═════ Data for analysis ═════

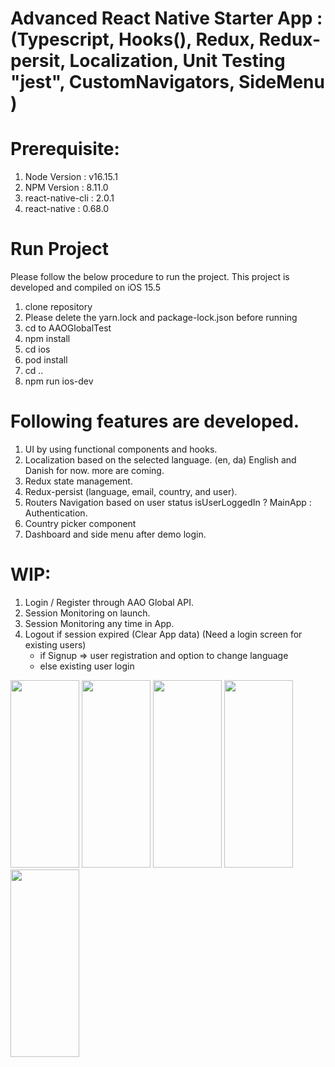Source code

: # Advanced React Native Starter App : (Typescript, Hooks(), Redux, Redux-persit, Localization, Unit Testing "jest", CustomNavigators, SideMenu )


# Prerequisite: 
1) Node Version : v16.15.1
2) NPM Version : 8.11.0
3) react-native-cli : 2.0.1
4) react-native : 0.68.0

# Run Project
Please follow the below procedure to run the project. 
This project is developed and compiled on iOS 15.5

1) clone repository
2) Please delete the yarn.lock and package-lock.json before running
3) cd to AAOGlobalTest
4) npm install
5) cd ios
6) pod install
7) cd ..
8) npm run ios-dev

# Following features are developed.
1) UI by using functional components and hooks.
2) Localization based on the selected language. (en, da) English and Danish for now. more are coming.
3) Redux state management.
4) Redux-persist (language, email, country, and user).
5) Routers Navigation based on user status isUserLoggedIn ? MainApp : Authentication.
6) Country picker component
7) Dashboard and side menu after demo login.


# WIP: 
1) Login / Register through AAO Global API. 
2) Session Monitoring on launch. 
3) Session Monitoring any time in App.
4) Logout if session expired (Clear App data) (Need a login screen for existing users)        
   * if Signup => user registration and option to change language        
   * else existing user login

<img src="https://user-images.githubusercontent.com/46451157/174149928-1955bc64-a381-4e69-985c-f226e6cf6a6b.png" width="110" height="300"/>
<img src="https://user-images.githubusercontent.com/46451157/174149984-ca3c39b3-36c3-4112-8053-0760fec1640c.png" width="110" height="300"/>
<img src="https://user-images.githubusercontent.com/46451157/174150090-255abf57-c166-4f5c-a5df-36446c06e780.png" width="110" height="300"/>
<img src="https://user-images.githubusercontent.com/46451157/174150111-e4aa49e4-978c-4046-abbf-b3239db79379.png" width="110" height="300"/>
<img src="https://user-images.githubusercontent.com/46451157/174150131-04f59b3a-04fd-4b10-ade6-a15146bc4e4b.png" width="110" height="300"/>

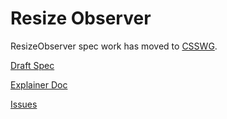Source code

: # Resize Observer

ResizeObserver spec work has moved to [CSSWG](https://github.com/w3c/csswg-drafts/tree/master/resize-observer-1).

[Draft Spec](https://drafts.csswg.org/resize-observer-1/)

[Explainer Doc](https://github.com/w3c/csswg-drafts/blob/master/resize-observer-1/explainer.md)

[Issues](https://github.com/w3c/csswg-drafts/issues?utf8=%E2%9C%93&q=is%3Aissue+is%3Aopen+resize-observer)
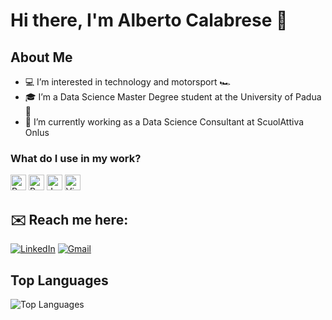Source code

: # Hi there, I'm Alberto Calabrese 👋

## About Me
</div>

- 💻 I’m interested in technology and motorsport 🏎️
- 🎓 I’m a Data Science Master Degree student at the University of Padua 🏫
- 🔭 I’m currently working as a Data Science Consultant at ScuolAttiva Onlus


### What do I use in my work?
</div>

<p>
  <img alt="R" src="https://img.shields.io/badge/R-276DC3?logo=r&logoColor=white&style=plastic" height="25"/>
  <img alt="Python" src="https://img.shields.io/badge/Python-3776AB?logo=python&logoColor=white&style=plastic" height="25"/>
  <img alt="Jupyter" src="https://img.shields.io/badge/Jupyter-F37626?logo=Jupyter&logoColor=white&style=plastic" height="25"/>
  <img alt="Visual Studio Code" src="https://img.shields.io/badge/Visual Studio Code-007ACC?logo=VisualStudioCode&logoColor=white&style=plastic" height="25"/>
</p>



##  ✉️ Reach me here:
</div>

[![LinkedIn](https://img.shields.io/badge/LinkedIn-0077B5?style=for-the-badge&logo=linkedin&logoColor=white)](https://www.linkedin.com/in/alberto-calabrese1999/)
[![Gmail](https://img.shields.io/badge/Gmail-D14836?style=for-the-badge&logo=gmail&logoColor=white)](mailto:albertocalabrese99@gmail.com)



## Top Languages
</div>

![Top Languages](https://github-readme-stats.vercel.app/api/top-langs/?username=Albi1999&layout=compact&theme=radical)
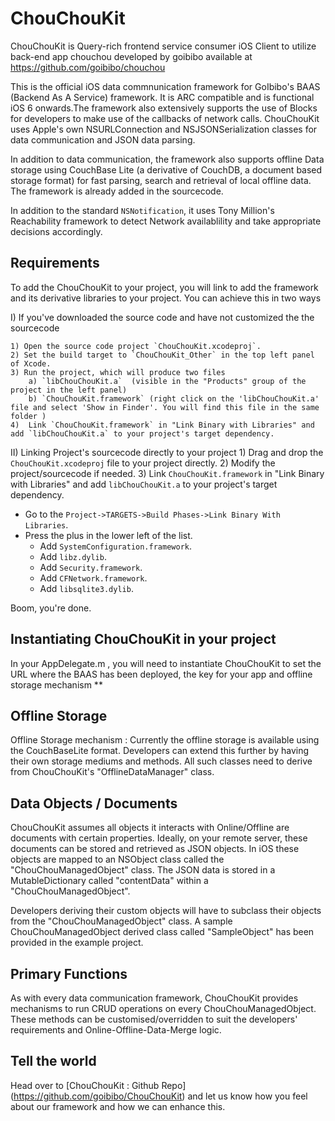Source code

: # ChouChouKit

ChouChouKit is Query-rich frontend service consumer iOS Client to utilize back-end app chouchou developed by goibibo available at 
https://github.com/goibibo/chouchou

This is the official iOS data commnunication framework for GoIbibo's BAAS (Backend As A Service) framework. It is ARC compatible and is functional iOS 6 onwards.The framework also extensively supports the use of Blocks for developers to make use of the callbacks of network calls. ChouChouKit uses Apple's own NSURLConnection and NSJSONSerialization classes for data communication and JSON data parsing. 

In addition to data communication, the framework also supports offline Data storage using CouchBase Lite (a derivative of CouchDB, a document based storage format) for fast parsing, search and retrieval of local offline data. The framework is already added in the sourcecode. 

In addition to the standard `NSNotification`, it uses Tony Million's Reachability framework to detect Network availablility and take appropriate decisions accordingly.


## Requirements

To add the ChouChouKit to your project, you will link to add the framework and its derivative libraries to your project.
You can achieve this in two ways

I) If you've downloaded the source code and have not customized the the sourcecode

	1) Open the source code project `ChouChouKit.xcodeproj`.
	2) Set the build target to `ChouChouKit_Other` in the top left panel of Xcode.
	3) Run the project, which will produce two files
		a) `libChouChouKit.a`  (visible in the "Products" group of the project in the left panel)
		b) `ChouChouKit.framework` (right click on the 'libChouChouKit.a' file and select 'Show in Finder'. You will find this file in the same folder )
	4)	Link `ChouChouKit.framework` in "Link Binary with Libraries" and add `libChouChouKit.a` to your project's target dependency.

II) Linking Project's sourcecode directly to your project
	1) Drag and drop the `ChouChouKit.xcodeproj` file to your project directly.
	2) Modify the project/sourcecode if needed.
	3)	Link `ChouChouKit.framework` in "Link Binary with Libraries" and add `libChouChouKit.a` to your project's target dependency.


* Go to the `Project->TARGETS->Build Phases->Link Binary With Libraries`.
* Press the plus in the lower left of the list.
	* Add `SystemConfiguration.framework`.
	* Add `libz.dylib`.
	* Add `Security.framework`.
	* Add `CFNetwork.framework`.
	* Add `libsqlite3.dylib`.



Boom, you're done.

## Instantiating ChouChouKit in your project

In your AppDelegate.m , you will need to instantiate ChouChouKit to set the URL where the BAAS has been deployed, the key for your app and offline storage mechanism **

## Offline Storage

Offline Storage mechanism : Currently the offline storage is available using the CouchBaseLite format. Developers can extend this further by having their own storage mediums and methods. All such classes need to derive from ChouChouKit's "OfflineDataManager" class.

## Data Objects / Documents

ChouChouKit assumes all objects it interacts with Online/Offline are documents with certain properties. Ideally, on your remote server, these documents can be stored and retrieved as JSON objects. In iOS these objects are mapped to an NSObject class called the "ChouChouManagedObject" class. The JSON data is stored in a MutableDictionary called "contentData" within a "ChouChouManagedObject".

Developers deriving their custom objects will have to subclass their objects from the "ChouChouManagedObject" class. A sample ChouChouManagedObject derived class called "SampleObject" has been provided in the example project.

## Primary Functions

As with every data communication framework, ChouChouKit provides mechanisms to run CRUD operations on every ChouChouManagedObject. These methods can be customised/overridden to suit the developers' requirements and Online-Offline-Data-Merge logic.

## Tell the world

Head over to  [ChouChouKit : Github Repo] (https://github.com/goibibo/ChouChouKit) and let us know how you feel about our framework and how we can enhance this.

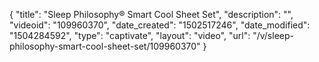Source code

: {
    "title": "Sleep Philosophy&reg; Smart Cool Sheet Set",
    "description": "",
    "videoid": "109960370",
    "date_created": "1502517246",
    "date_modified": "1504284592",
    "type": "captivate",
    "layout": "video",
    "url": "\/v\/sleep-philosophy-smart-cool-sheet-set\/109960370"
}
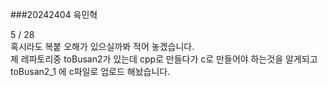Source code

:###20242404 육민혁 <br/>

5 / 28 <br/> 혹시라도 복붙 오해가 있으실까봐 적어 놓겠습니다. <br/> 제 레파토리중 toBusan2가 있는데 cpp로 만들다가 c로 만들어야 하는것을 알게되고 toBusan2_1 에 c파일로 업로드 해놨습니다.
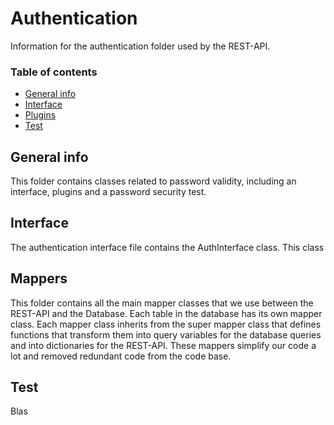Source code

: # Authentication
Information for the authentication folder used by the REST-API. 

### Table of contents
* [General info](#general-info)
* [Interface](#interface)
* [Plugins](#mappers)
* [Test](#Test)

## General info
This folder contains classes related to password validity, including an interface,
plugins and a password security test.

## Interface
The authentication interface file contains the AuthInterface class. This class


## Mappers
This folder contains all the main mapper classes that we use between the REST-API and the Database. Each table in the database has its own mapper class. Each mapper class inherits from the super mapper class that defines functions that transform them into query variables for the database queries and into dictionaries for the REST-API. These mappers simplify our code a lot and removed redundant code from the code base.

## Test
Blas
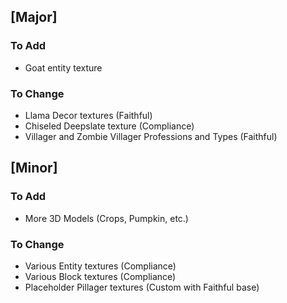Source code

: ## [Major]
### To Add
- Goat entity texture

### To Change
- Llama Decor textures (Faithful)
- Chiseled Deepslate texture (Compliance)
- Villager and Zombie Villager Professions and Types (Faithful)

## [Minor]
### To Add
- More 3D Models (Crops, Pumpkin, etc.)

### To Change
- Various Entity textures (Compliance)
- Various Block textures (Compliance)
- Placeholder Pillager textures (Custom with Faithful base)
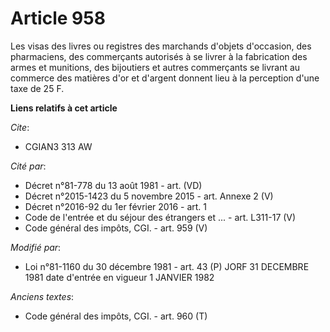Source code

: # Article 958

Les visas des livres ou registres des marchands d'objets d'occasion, des pharmaciens, des commerçants autorisés à se livrer à
la fabrication des armes et munitions, des bijoutiers et autres commerçants se livrant au commerce des matières d'or et
d'argent donnent lieu à la perception d'une taxe de 25 F.

**Liens relatifs à cet article**

_Cite_:

  - CGIAN3 313 AW

_Cité par_:

  - Décret n°81-778 du 13 août 1981  - art. (VD)
  - Décret n°2015-1423 du 5 novembre 2015 - art. Annexe 2 (V)
  - Décret n°2016-92 du 1er février 2016 - art. 1
  - Code de l'entrée et du séjour des étrangers et ... - art. L311-17 (V)
  - Code général des impôts, CGI. - art. 959 (V)

_Modifié par_:

  - Loi n°81-1160 du 30 décembre 1981 - art. 43 (P) JORF 31 DECEMBRE 1981 date d'entrée en vigueur 1 JANVIER 1982

_Anciens textes_:

  - Code général des impôts, CGI. - art. 960 (T)
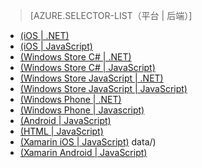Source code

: ﻿> [AZURE.SELECTOR-LIST（平台 | 后端）]
- [(iOS | .NET)](/documentation/articles/mobile-services-dotnet-backend-ios-authorize-users-in-scripts/)
- [(iOS | JavaScript)](/documentation/articles/mobile-services-ios-authorize-users-in-scripts/)
- [(Windows Store C# | .NET)](/documentation/articles/mobile-services-dotnet-backend-windows-store-dotnet-authorize-users-in-scripts/)
- [(Windows Store C# | JavaScript)](/documentation/articles/mobile-services-windows-store-dotnet-authorize-users-in-scripts/)
- [(Windows Store JavaScript | .NET)](/documentation/articles/mobile-services-dotnet-backend-windows-store-javascript-authorize-users-in-scripts/)
- [(Windows Store JavaScript | JavaScript)](/documentation/articles/mobile-services-windows-store-javascript-authorize-users-in-scripts/)
- [(Windows Phone | .NET)](/documentation/articles/mobile-services-dotnet-backend-windows-phone-authorize-users-in-scripts/)
- [(Windows Phone | Javascript)](/documentation/articles/mobile-services-windows-phone-authorize-users-in-scripts/)
- [(Android | JavaScript)](/documentation/articles/mobile-services-android-authorize-users-in-scripts/)
- [(HTML | JavaScript)](/documentation/articles/mobile-services-html-authorize-users-in-scripts/)
- [(Xamarin iOS | JavaScript)](/documentation/articles/partner-xamarin-mobile-services-ios-authorize-users-in-scripts/)
data/)
- [(Xamarin Android | JavaScript)](/documentation/articles/partner-xamarin-mobile-services-android-authorize-users-in-scripts/)
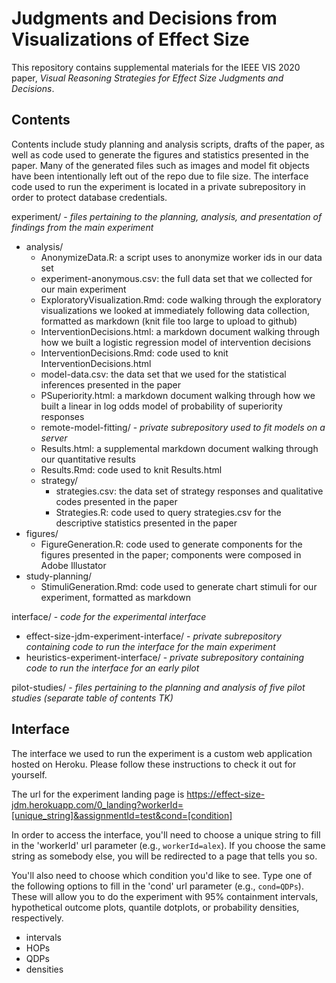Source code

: # Judgments and Decisions from Visualizations of Effect Size

This repository contains supplemental materials for the IEEE VIS 2020 paper, _Visual Reasoning Strategies for Effect Size Judgments and Decisions_.

## Contents

Contents include study planning and analysis scripts, drafts of the paper, as well as code used to generate the figures and statistics presented in the paper. Many of the generated files such as images and model fit objects have been intentionally left out of the repo due to file size. The interface code used to run the experiment is located in a private subrepository in order to protect database credentials.

experiment/ - _files pertaining to the planning, analysis, and presentation of findings from the main experiment_
- analysis/
    * AnonymizeData.R: a script uses to anonymize worker ids in our data set
    * experiment-anonymous.csv: the full data set that we collected for our main experiment
    * ExploratoryVisualization.Rmd: code walking through the exploratory visualizations we looked at immediately following data collection, formatted as markdown (knit file too large to upload to github)
    * InterventionDecisions.html: a markdown document walking through how we built a logistic regression model of intervention decisions
    * InterventionDecisions.Rmd: code used to knit InterventionDecisions.html
    * model-data.csv: the data set that we used for the statistical inferences presented in the paper
    * PSuperiority.html: a markdown document walking through how we built a linear in log odds model of probability of superiority responses
    * remote-model-fitting/ - _private subrepository used to fit models on a server_
    * Results.html: a supplemental markdown document walking through our quantitative results
    * Results.Rmd: code used to knit Results.html
    * strategy/
        - strategies.csv: the data set of strategy responses and qualitative codes presented in the paper
        - Strategies.R: code used to query strategies.csv for the descriptive statistics presented in the paper
- figures/
    * FigureGeneration.R: code used to generate components for the figures presented in the paper; components were composed in Adobe Illustator
- study-planning/
    * StimuliGeneration.Rmd: code used to generate chart stimuli for our experiment, formatted as markdown

interface/ - _code for the experimental interface_
- effect-size-jdm-experiment-interface/ - _private subrepository containing code to run the interface for the main experiment_
- heuristics-experiment-interface/ - _private subrepository containing code to run the interface for an early pilot_

pilot-studies/ - _files pertaining to the planning and analysis of five pilot studies (separate table of contents TK)_ 

## Interface

The interface we used to run the experiment is a custom web application hosted on Heroku. Please follow these instructions to check it out for yourself.

The url for the experiment landing page is https://effect-size-jdm.herokuapp.com/0_landing?workerId=[unique_string]&assignmentId=test&cond=[condition]

In order to access the interface, you'll need to choose a unique string to fill in the 'workerId' url parameter (e.g., `workerId=alex`). If you choose the same string as somebody else, you will be redirected to a page that tells you so.

You'll also need to choose which condition you'd like to see. Type one of the following options to fill in the 'cond' url parameter (e.g., `cond=QDPs`). These will allow you to do the experiment with 95% containment intervals, hypothetical outcome plots, quantile dotplots, or probability densities, respectively.

- intervals
- HOPs
- QDPs
- densities
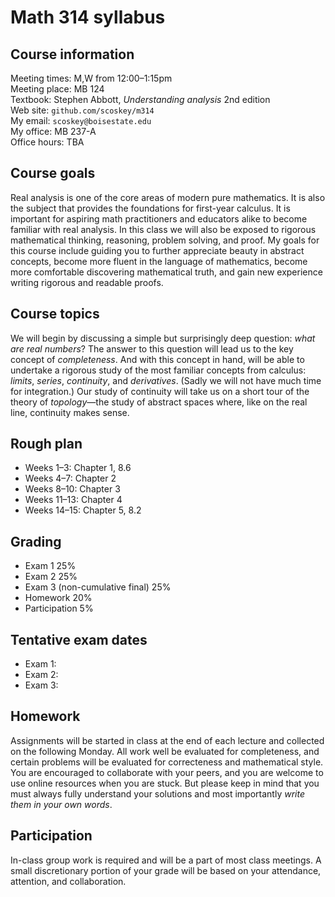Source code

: # Math 314 syllabus

## Course information

Meeting times: M,W from 12:00&ndash;1:15pm  
Meeting place: MB 124  
Textbook: Stephen Abbott, *Understanding analysis* 2nd edition  
Web site: `github.com/scoskey/m314`  
My email: `scoskey@boisestate.edu`  
My office: MB 237-A  
Office hours: TBA

## Course goals

Real analysis is one of the core areas of modern pure mathematics. It is also the subject that provides the foundations for first-year calculus. It is important for aspiring math practitioners and educators alike to become familiar with real analysis. In this class we will also be exposed to rigorous mathematical thinking, reasoning, problem solving, and proof. My goals for this course include guiding you to further appreciate beauty in abstract concepts, become more fluent in the language of mathematics, become more comfortable discovering mathematical truth, and gain new experience writing rigorous and readable proofs.

## Course topics

We will begin by discussing a simple but surprisingly deep question: *what are real numbers*? The answer to this question will lead us to the key concept of *completeness*. And with this concept in hand, will be able to undertake a rigorous study of the most familiar concepts from calculus: *limits*, *series*, *continuity*, and *derivatives*.  (Sadly we will not have much time for integration.) Our study of continuity will take us on a short tour of the theory of *topology*&mdash;the study of abstract spaces where, like on the real line, continuity makes sense.

## Rough plan

* Weeks 1&ndash;3: Chapter 1, 8.6
* Weeks 4&ndash;7: Chapter 2
* Weeks 8&ndash;10: Chapter 3
* Weeks 11&ndash;13: Chapter 4
* Weeks 14&ndash;15: Chapter 5, 8.2

## Grading

* Exam 1 25%
* Exam 2 25%
* Exam 3 (non-cumulative final) 25%
* Homework 20%
* Participation 5%

## Tentative exam dates

* Exam 1: 
* Exam 2: 
* Exam 3: 

## Homework

Assignments will be started in class at the end of each lecture and collected on the following Monday. All work well be evaluated for completeness, and certain problems will be evaluated for correcteness and mathematical style. You are encouraged to collaborate with your peers, and you are welcome to use online resources when you are stuck. But please keep in mind that you must always fully understand your solutions and most importantly *write them in your own words*.

## Participation

In-class group work is required and will be a part of most class meetings.  A small discretionary portion of your grade will be based on your attendance, attention, and collaboration.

═════

Whenever the word "workerId" turns up in a line of the listing above, copy the line.

The url for the experiment landing page is https://effect-size-jdm.herokuapp.com/0_landing?workerId=[unique_string]&assignmentId=test&cond=[condition]
In order to access the interface, you'll need to choose a unique string to fill in the 'workerId' url parameter (e.g., `workerId=alex`). If you choose the same string as somebody else, you will be redirected to a page that tells you so.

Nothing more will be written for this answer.